Announcement

Collapse
No announcement yet.
X
  • Filter
  • Time
  • Show
Clear All
new posts

  • Calculating Blau index

    Dear Statalist users,

    I have a question that I cannot seem to figure out myself. I have looked at the forums, and although I have found many helpful topics (like: https://www.statalist.org/forums/for...kill-diversity), the situation does not apply to me. I have also figured out that there appear to be many names for the Blau-index, like the Simpson's, Herfindahl’s, and Herfindahl-Hirschman’s. In this post, I will explain as clearly as I can what I try to achieve.
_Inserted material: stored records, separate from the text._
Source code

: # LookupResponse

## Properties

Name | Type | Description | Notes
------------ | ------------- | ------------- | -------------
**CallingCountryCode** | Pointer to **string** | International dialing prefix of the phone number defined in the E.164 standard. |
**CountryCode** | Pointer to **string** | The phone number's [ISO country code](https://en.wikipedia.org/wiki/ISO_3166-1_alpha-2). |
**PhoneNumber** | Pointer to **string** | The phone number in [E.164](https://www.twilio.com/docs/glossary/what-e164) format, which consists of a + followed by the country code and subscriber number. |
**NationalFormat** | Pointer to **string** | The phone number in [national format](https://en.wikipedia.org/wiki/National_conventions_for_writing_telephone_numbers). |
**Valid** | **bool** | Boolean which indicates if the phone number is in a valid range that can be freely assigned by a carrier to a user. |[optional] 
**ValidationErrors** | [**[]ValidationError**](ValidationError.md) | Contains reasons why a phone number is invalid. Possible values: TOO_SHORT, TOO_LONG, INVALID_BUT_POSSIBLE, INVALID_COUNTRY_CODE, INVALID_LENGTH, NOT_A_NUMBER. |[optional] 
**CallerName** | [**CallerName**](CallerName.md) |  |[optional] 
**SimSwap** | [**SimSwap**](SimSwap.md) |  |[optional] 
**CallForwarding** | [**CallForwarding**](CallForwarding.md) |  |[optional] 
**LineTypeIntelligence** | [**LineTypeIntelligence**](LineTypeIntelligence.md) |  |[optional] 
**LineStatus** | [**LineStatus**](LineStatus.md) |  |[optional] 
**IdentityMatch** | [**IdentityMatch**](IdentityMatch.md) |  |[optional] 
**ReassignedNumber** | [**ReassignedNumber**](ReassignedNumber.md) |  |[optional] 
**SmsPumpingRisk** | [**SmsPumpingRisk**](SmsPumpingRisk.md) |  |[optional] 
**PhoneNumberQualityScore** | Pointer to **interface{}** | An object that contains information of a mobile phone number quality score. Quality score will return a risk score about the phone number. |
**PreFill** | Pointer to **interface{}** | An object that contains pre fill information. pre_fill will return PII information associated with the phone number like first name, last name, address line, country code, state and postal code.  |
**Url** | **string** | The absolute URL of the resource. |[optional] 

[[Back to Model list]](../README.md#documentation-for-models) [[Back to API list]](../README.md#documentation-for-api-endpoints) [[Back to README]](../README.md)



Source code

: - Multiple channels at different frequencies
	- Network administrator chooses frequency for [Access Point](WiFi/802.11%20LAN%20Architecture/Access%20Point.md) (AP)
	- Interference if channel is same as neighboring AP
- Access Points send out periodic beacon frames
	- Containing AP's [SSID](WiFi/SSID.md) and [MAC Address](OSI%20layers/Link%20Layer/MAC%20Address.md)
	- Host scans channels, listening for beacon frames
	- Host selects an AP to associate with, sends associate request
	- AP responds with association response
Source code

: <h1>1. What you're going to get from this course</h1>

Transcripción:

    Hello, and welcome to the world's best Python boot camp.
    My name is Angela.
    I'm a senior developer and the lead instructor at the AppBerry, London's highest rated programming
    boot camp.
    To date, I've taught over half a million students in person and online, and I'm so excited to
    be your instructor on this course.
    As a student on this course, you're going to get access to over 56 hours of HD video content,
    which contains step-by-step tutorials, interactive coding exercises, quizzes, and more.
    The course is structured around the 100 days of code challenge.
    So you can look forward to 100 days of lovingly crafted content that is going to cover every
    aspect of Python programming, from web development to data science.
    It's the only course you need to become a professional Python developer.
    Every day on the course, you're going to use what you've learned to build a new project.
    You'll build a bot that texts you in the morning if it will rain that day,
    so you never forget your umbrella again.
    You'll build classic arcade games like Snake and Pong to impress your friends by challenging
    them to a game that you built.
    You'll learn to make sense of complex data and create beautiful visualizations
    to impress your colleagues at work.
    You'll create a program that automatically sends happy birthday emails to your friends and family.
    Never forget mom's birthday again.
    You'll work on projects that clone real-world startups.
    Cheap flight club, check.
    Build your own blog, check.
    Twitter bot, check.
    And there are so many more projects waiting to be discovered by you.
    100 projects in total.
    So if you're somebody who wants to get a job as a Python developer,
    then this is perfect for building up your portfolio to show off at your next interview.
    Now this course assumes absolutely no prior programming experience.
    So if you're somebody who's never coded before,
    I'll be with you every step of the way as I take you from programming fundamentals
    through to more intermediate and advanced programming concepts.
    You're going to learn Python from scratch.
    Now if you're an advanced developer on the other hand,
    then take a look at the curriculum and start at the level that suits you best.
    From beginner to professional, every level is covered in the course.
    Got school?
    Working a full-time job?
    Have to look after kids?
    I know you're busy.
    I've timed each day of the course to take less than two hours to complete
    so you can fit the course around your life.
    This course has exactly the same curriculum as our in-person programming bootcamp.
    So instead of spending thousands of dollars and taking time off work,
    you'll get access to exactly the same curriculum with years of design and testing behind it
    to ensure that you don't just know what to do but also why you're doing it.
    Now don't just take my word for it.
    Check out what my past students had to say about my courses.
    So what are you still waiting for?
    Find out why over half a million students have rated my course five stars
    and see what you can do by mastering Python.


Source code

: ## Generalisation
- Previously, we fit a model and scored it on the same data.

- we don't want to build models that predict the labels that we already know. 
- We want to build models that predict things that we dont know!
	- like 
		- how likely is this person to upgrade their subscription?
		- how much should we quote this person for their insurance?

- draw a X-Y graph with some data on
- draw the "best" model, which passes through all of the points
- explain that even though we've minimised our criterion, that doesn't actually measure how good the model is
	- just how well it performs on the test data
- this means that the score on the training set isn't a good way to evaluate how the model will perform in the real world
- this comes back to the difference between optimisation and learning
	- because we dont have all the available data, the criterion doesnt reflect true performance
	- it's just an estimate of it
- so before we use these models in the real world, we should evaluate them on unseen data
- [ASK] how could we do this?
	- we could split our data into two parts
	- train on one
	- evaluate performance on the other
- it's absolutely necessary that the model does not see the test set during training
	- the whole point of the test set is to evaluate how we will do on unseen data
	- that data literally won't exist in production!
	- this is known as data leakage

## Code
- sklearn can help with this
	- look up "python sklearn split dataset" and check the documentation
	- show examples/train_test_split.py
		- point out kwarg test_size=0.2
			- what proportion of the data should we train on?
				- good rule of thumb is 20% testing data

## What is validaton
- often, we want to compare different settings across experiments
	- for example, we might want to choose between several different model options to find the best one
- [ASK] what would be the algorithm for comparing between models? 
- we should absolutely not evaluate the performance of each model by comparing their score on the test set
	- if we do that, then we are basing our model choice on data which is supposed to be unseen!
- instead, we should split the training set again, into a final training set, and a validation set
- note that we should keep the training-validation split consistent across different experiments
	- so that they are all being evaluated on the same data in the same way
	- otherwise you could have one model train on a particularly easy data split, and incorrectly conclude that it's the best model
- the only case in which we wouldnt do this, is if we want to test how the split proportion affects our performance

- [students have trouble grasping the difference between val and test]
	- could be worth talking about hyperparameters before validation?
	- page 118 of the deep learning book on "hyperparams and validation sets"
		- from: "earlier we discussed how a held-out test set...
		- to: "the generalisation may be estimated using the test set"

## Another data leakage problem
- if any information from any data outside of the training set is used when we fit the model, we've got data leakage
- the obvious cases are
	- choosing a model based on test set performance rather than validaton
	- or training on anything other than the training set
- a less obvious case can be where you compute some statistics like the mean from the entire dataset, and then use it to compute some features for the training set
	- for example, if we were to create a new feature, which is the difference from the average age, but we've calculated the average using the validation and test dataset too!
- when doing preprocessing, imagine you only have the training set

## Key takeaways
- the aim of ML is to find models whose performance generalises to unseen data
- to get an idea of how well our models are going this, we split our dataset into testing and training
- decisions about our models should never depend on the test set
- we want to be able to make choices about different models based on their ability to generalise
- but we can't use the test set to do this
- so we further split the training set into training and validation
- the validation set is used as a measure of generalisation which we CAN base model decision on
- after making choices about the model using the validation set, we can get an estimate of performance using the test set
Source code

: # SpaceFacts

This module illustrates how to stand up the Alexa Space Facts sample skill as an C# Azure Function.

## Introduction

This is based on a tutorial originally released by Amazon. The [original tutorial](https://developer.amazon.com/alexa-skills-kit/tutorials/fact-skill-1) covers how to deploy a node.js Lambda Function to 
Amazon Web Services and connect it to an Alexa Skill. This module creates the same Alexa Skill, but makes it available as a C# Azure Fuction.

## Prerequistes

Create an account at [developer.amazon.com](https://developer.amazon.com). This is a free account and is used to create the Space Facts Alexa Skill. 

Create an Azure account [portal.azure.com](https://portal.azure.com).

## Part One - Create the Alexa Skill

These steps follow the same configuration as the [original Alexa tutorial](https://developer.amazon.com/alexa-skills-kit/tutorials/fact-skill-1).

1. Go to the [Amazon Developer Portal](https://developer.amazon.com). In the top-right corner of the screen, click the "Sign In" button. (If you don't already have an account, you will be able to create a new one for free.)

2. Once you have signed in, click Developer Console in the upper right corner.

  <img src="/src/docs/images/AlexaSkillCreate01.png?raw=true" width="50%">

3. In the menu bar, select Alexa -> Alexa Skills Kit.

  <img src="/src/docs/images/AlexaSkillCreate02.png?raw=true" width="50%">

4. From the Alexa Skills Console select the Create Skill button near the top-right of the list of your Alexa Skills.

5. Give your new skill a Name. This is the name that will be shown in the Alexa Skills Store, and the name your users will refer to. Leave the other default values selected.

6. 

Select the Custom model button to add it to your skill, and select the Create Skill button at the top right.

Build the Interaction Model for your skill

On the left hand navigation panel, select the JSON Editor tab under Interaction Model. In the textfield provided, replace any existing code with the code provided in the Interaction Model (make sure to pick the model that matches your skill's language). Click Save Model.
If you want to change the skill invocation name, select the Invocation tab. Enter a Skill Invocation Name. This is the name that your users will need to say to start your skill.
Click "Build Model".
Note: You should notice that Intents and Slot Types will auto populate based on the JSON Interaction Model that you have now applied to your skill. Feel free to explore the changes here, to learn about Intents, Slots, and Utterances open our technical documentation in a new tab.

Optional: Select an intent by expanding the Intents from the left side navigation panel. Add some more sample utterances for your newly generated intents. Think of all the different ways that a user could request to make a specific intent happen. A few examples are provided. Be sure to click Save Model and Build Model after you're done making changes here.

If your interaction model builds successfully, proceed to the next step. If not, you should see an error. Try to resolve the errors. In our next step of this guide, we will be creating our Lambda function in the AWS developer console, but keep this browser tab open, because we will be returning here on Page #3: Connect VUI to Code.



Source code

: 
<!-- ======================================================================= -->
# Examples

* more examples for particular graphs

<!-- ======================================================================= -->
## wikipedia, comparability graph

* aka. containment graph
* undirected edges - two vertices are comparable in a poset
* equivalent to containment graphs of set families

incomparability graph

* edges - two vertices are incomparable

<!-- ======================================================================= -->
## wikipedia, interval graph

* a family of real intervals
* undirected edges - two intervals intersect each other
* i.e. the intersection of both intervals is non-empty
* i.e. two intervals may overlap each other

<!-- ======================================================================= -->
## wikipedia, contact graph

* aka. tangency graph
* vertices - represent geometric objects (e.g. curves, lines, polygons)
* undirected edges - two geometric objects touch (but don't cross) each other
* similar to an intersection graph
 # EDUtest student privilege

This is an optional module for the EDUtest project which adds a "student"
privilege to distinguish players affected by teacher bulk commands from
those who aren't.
    I have the dataset below, which consists of directors per firm per year, along with the number of awards they have received. I want to capture the heterogeneity in the number of awards in a board year. However, since the Blau-Index requires categories, and Awards is a count vaiable, I need to create the category myself. Therefore, I want to use the mean of the sample, which in this case is 53. My categories for the Blau-index thus exist of: 1. above 53, and 2. below 53.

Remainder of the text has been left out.